Backus-Naur Form - BNF

Notation for describing context-free grammars.

<expr> ::= <expr> <op> <expr> | "(" <expr> ")" | <term>
<op>   ::= "+" | "-" | "*" | "/"
<term> ::= <digit> | <digit><term>
<digit>::= "0" | "1" | "2" | "3" | "4" | "5" | "6" | "7" | "8" | "9"

Extended Backus-Naur Form - EBNF

Extended BNF for more compact represenation of grammars. There are different specifications for EBNF, but they have the same power, just different syntax.

https://www.w3.org/TR/REC-xml/#sec-notation

  expr  = expr , op , expr | "(" , expr ,  ")" | term
  op    = "+" | "-" | "*" | "/"
  term  = { digit }
  digit = "0" | "1" | "2" | "3" | "4" | "5" | "6" | "7" | "8" | "9"

PEG

Parser Expression Grammars are similar to CFG, but are more convenient for parsing, since the choice operator is not ambiguous.

the choice operator is / (not |) and it is not commutative
CFG allows selecting any matching variant and can have more than one parse tree.
- parsing algorithms try to resolve this by extra rules
PEG prioritizes the variants in the order that they are written.

PEG

<expr>  ::= <sum>
<sum>   ::= <prod> ([+-] <prod>)*
<prod>  ::= <value> ([*/] <value>)*
<value> ::= [0-9]+ / '(' <expr> ')'

That is a CFG as well, so for some grammars there is no difference.
Some languages can be expressed only with ambiguous grammars.

CFG vs PEG

Where the else goes?

<if> ::= if <expr> <stmnt> else <stmnt>
    / if <expr> <stmnt>


if x0 if x1 s1 else s2

if x0 { if x1 s1 } else s2 // 1
if x0 { if x1 s1 else s2 } // 2

CFG - it is ambiguous
PEG - 2 - because it is the first option

Program

function answer() {
    return 6*7;
}

Tokens

keyword: function
identifier: answer
symbol: (
symbol: )
symbol: {
keyword: return
number: 6
symbol: *
number: 7
symbol: ;
symbol: }

Abstract Syntax Tree (AST)

Concrete Syntax tree (CST)

aka Parse Tree
aka Derivation Tree

The tree that starts from the grammar inital non-terminal and generates a string in the language.

Abstract vs Concrete

AST differ from CST because superficial distinctions of form, unimportant for translation, do not appear in AST.

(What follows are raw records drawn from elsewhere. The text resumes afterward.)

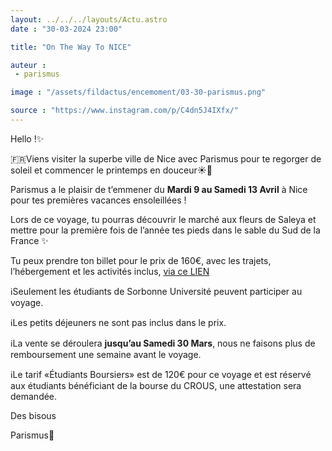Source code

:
 ```yaml
---
layout: ../../../layouts/Actu.astro
date : "30-03-2024 23:00"

title: "On The Way To NICE"

auteur :
 - parismus

image : "/assets/fildactus/encemoment/03-30-parismus.png"

source : "https://www.instagram.com/p/C4dn5J4IXfx/"
---
```


Hello !✨

🇫🇷Viens visiter la superbe ville de Nice avec Parismus pour te regorger de soleil et commencer le printemps en douceur☀️🌻

Parismus a le plaisir de t’emmener du __Mardi 9 au Samedi 13 Avril__ à Nice pour tes premières vacances ensoleillées !

Lors de ce voyage, tu pourras découvrir le marché aux fleurs de Saleya et mettre pour la première fois de l’année tes pieds dans le sable du Sud de la France ✨

Tu peux prendre ton billet pour le prix de 160€, avec les trajets, l’hébergement et les activités inclus, [via ce LIEN](https://www.billetweb.fr/voyage-a-nice2)

ℹ️Seulement les étudiants de Sorbonne Université peuvent participer au voyage.

ℹ️Les petits déjeuners ne sont pas inclus dans le prix.

ℹ️La vente se déroulera __jusqu’au Samedi 30 Mars__, nous ne faisons plus de remboursement une semaine avant le voyage.

ℹ️Le tarif «Étudiants Boursiers» est de 120€ pour ce voyage et est réservé aux étudiants bénéficiant de la bourse du CROUS, une attestation sera demandée.

Des bisous

Parismus💙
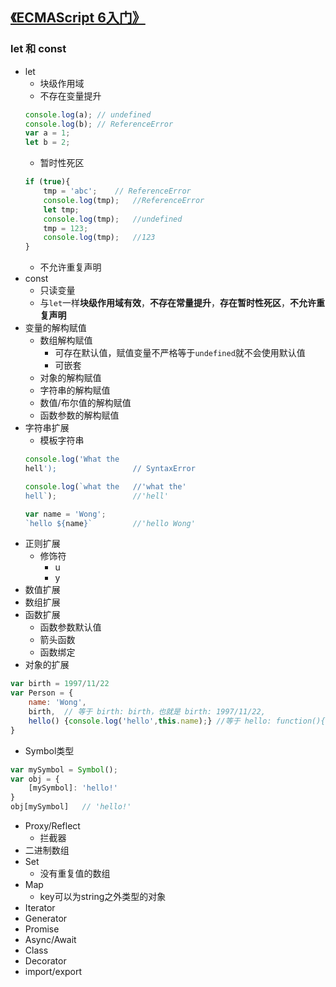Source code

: ## [《ECMAScript 6入门》](http://es6.ruanyifeng.com/)

### let 和 const
* let
    * 块级作用域
    * 不存在变量提升
    ```javascript
    console.log(a); // undefined
    console.log(b); // ReferenceError
    var a = 1;
    let b = 2;
    ```
    * 暂时性死区
    ```javascript
    if (true){
        tmp = 'abc';    // ReferenceError
        console.log(tmp);   //ReferenceError
        let tmp;
        console.log(tmp);   //undefined
        tmp = 123;
        console.log(tmp);   //123
    }
    ```
    * 不允许重复声明
* const
    * 只读变量
    * 与`let`一样**块级作用域有效**，**不存在常量提升**，**存在暂时性死区**，**不允许重复声明**
* 变量的解构赋值
    * 数组解构赋值
        * 可存在默认值，赋值变量不严格等于`undefined`就不会使用默认值
        * 可嵌套
    * 对象的解构赋值
    * 字符串的解构赋值
    * 数值/布尔值的解构赋值
    * 函数参数的解构赋值
* 字符串扩展
    * 模板字符串
    ```javascript
    console.log('What the 
    hell');                 // SyntaxError

    console.log(`what the   //'what the'
    hell`);                 //'hell'

    var name = 'Wong';
    `hello ${name}`         //'hello Wong'
    ```
* 正则扩展
    * 修饰符
        * u
        * y
* 数值扩展
* 数组扩展
* 函数扩展
    * 函数参数默认值
    * 箭头函数
    * 函数绑定
* 对象的扩展
```javascript
var birth = 1997/11/22
var Person = {
    name: 'Wong',
    birth,  // 等于 birth: birth，也就是 birth: 1997/11/22,
    hello() {console.log('hello',this.name);} //等于 hello: function(){console.log('hello',this.name);}
}
```
* Symbol类型
```javascript
var mySymbol = Symbol();
var obj = {
    [mySymbol]: 'hello!'
}
obj[mySymbol]   // 'hello!'
```
* Proxy/Reflect
    * 拦截器
* 二进制数组
* Set
    * 没有重复值的数组
* Map
    * key可以为string之外类型的对象
* Iterator
* Generator
* Promise
* Async/Await
* Class
* Decorator
* import/export
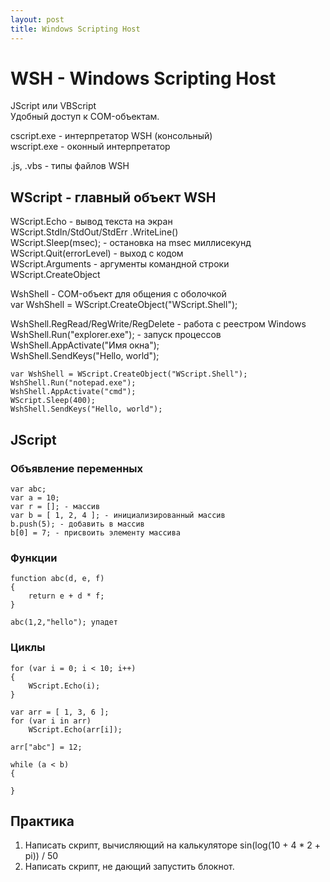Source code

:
 ```yaml
---
layout: post
title: Windows Scripting Host
---
```


# WSH - Windows Scripting Host
JScript или VBScript  
Удобный доступ к COM-объектам.

cscript.exe - интерпретатор WSH (консольный)  
wscript.exe - оконный интерпретатор

.js, .vbs - типы файлов WSH

## WScript - главный объект WSH
WScript.Echo - вывод текста на экран  
WScript.StdIn/StdOut/StdErr 	.WriteLine()  
WScript.Sleep(msec); - остановка на msec миллисекунд  
WScript.Quit(errorLevel) - выход с кодом  
WScript.Arguments - аргументы командной строки  
WScript.CreateObject  

WshShell - COM-объект для общения с оболочкой  
var WshShell = WScript.CreateObject("WScript.Shell");  

WshShell.RegRead/RegWrite/RegDelete - работа с реестром Windows  
WshShell.Run("explorer.exe"); - запуск процессов  
WshShell.AppActivate("Имя окна");  
WshShell.SendKeys("Hello, world");  

```
var WshShell = WScript.CreateObject("WScript.Shell");
WshShell.Run("notepad.exe");
WshShell.AppActivate("cmd");
WScript.Sleep(400);
WshShell.SendKeys("Hello, world");
```

## JScript
### Объявление переменных
```
var abc;
var a = 10;
var r = []; - массив
var b = [ 1, 2, 4 ]; - инициализированный массив
b.push(5); - добавить в массив
b[0] = 7; - присвоить элементу массива
```

### Функции
```
function abc(d, e, f)
{
	return e + d * f;
}

abc(1,2,"hello"); упадет
```

### Циклы
```
for (var i = 0; i < 10; i++)
{
	WScript.Echo(i);
}

var arr = [ 1, 3, 6 ];
for (var i in arr)
	WScript.Echo(arr[i]);

arr["abc"] = 12;

while (a < b)
{

}
```
## Практика
1. Написать скрипт, вычисляющий на калькуляторе
 sin(log(10 + 4 * 2 + pi)) / 50 
2. Написать скрипт, не дающий запустить блокнот.


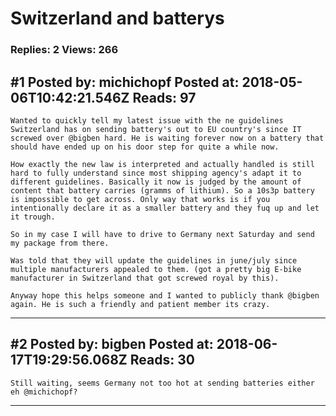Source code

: # Switzerland and batterys

### Replies: 2 Views: 266

## \#1 Posted by: michichopf Posted at: 2018-05-06T10:42:21.546Z Reads: 97

```
Wanted to quickly tell my latest issue with the ne guidelines Switzerland has on sending battery's out to EU country's since IT screwed over @bigben hard. He is waiting forever now on a battery that should have ended up on his door step for quite a while now.

How exactly the new law is interpreted and actually handled is still hard to fully understand since most shipping agency's adapt it to different guidelines. Basically it now is judged by the amount of content that battery carries (gramms of lithium). So a 10s3p battery is impossible to get across. Only way that works is if you intentionally declare it as a smaller battery and they fuq up and let it trough. 

So in my case I will have to drive to Germany next Saturday and send my package from there. 

Was told that they will update the guidelines in june/july since multiple manufacturers appealed to them. (got a pretty big E-bike manufacturer in Switzerland that got screwed royal by this). 

Anyway hope this helps someone and I wanted to publicly thank @bigben again. He is such a friendly and patient member its crazy.
```

---
## \#2 Posted by: bigben Posted at: 2018-06-17T19:29:56.068Z Reads: 30

```
Still waiting, seems Germany not too hot at sending batteries either eh @michichopf?
```

---

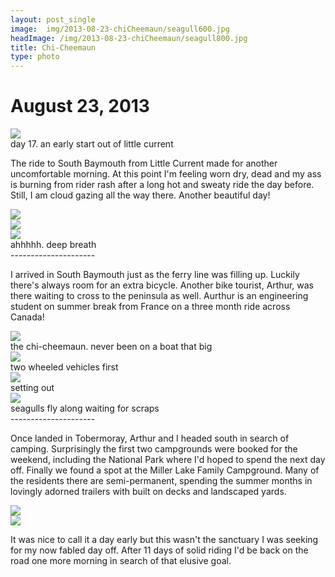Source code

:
 ```yaml
---
layout: post_single
image: 	img/2013-08-23-chiCheemaun/seagull600.jpg
headImage: /img/2013-08-23-chiCheemaun/seagull800.jpg
title: Chi-Cheemaun
type: photo
---
```


August 23, 2013
=================


<div class="img">
	<img src="/img/2013-08-23-chiCheemaun/littleCurrentMorn.jpg"/>
	<div class="caption">day 17. an early start out of little current</div>
</div>

The ride to South Baymouth from Little Current made for another uncomfortable morning. At this 
point I'm feeling worn dry, dead and my ass is burning from rider rash after a long hot and 
sweaty ride the day before. Still, I am cloud gazing all the way there. Another beautiful day!

<div class="img">
	<img src="/img/2013-08-23-chiCheemaun/cloud1.jpg"/>
</div>

<div class="img">
	<img src="/img/2013-08-23-chiCheemaun/cloud2.jpg"/>
</div>

<div class="img">
	<img src="/img/2013-08-23-chiCheemaun/cloud3.jpg"/>
	<div class="caption">ahhhhh. deep breath</div>
</div>

<div class="divider">---------------------</div>

I arrived in South Baymouth just as the ferry line was filling up. Luckily there's always room 
for an extra bicycle. Another bike tourist, Arthur, was there waiting to cross to the peninsula as 
well. Aurthur is an engineering student on summer break from France on a three month ride across 
Canada!

<div class="img">
	<img src="/img/2013-08-23-chiCheemaun/ferryLine.jpg"/>
	<div class="caption">the chi-cheemaun. never been on a boat that big</div>
</div>

<div class="img">
	<img src="/img/2013-08-23-chiCheemaun/loadingFerry.jpg"/>
	<div class="caption">two wheeled vehicles first</div>
</div>

<div class="img">
	<img src="/img/2013-08-23-chiCheemaun/settingOut.jpg"/>
	<div class="caption">setting out</div>
</div>

<div class="img">
	<img src="/img/2013-08-23-chiCheemaun/seagullWater.jpg"/>
	<div class="caption">seagulls fly along waiting for scraps</div>
</div>

<div class="divider">---------------------</div>

Once landed in Tobermoray, Arthur and I headed south in search of camping. Surprisingly the 
first two campgrounds were booked for the weekend, including the National Park where I'd hoped to spend the next day off. 
Finally we found a spot at the Miller Lake Family Campground. Many of the residents 
there are semi-permanent, spending the summer months in lovingly adorned trailers with built on 
decks and landscaped yards.

<div class="img">
	<img src="/img/2013-08-23-chiCheemaun/theNeighborhood.jpg"/>
</div>

<div class="img">
	<img src="/img/2013-08-23-chiCheemaun/trailer.jpg"/>
</div>

It was nice to call it a day early but this wasn't the sanctuary I was seeking for my now 
fabled day off. After 11 days of solid riding I'd be back on the road one more morning in 
search of that elusive goal.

We will be focusing solely on AST, since it is used for translation and it easy to skip the CST and generate directly AST.

Creating an AST

Most implementations use a common base class for each Node type and a derived class for each specific node
struct Node { virtual ~Node() = 0; };
typedef std::unique_ptr NodePtr;

Node for a `for` cycle

struct ForNode : Node {
    virtual ~ForNode() override = default;
    NodePtr m_Init;
    NodePtr m_Condition;
    NodePtr m_Increment;
    NodePtr m_Body;
};

Using the AST

Compilers use the AST a lot to:
- remove syntactic sugar
- optmize
- generate IR or code
It makes sense to be able to execute different code on the AST

How to work with the AST?

a virtual method for each operation?
a recursive function (or a stack) with switch for each node type?

No, adding a new algorithm or a node will be difficult in both cases.

Visitor pattern

Represent an operation to be performed on elements of an object structure.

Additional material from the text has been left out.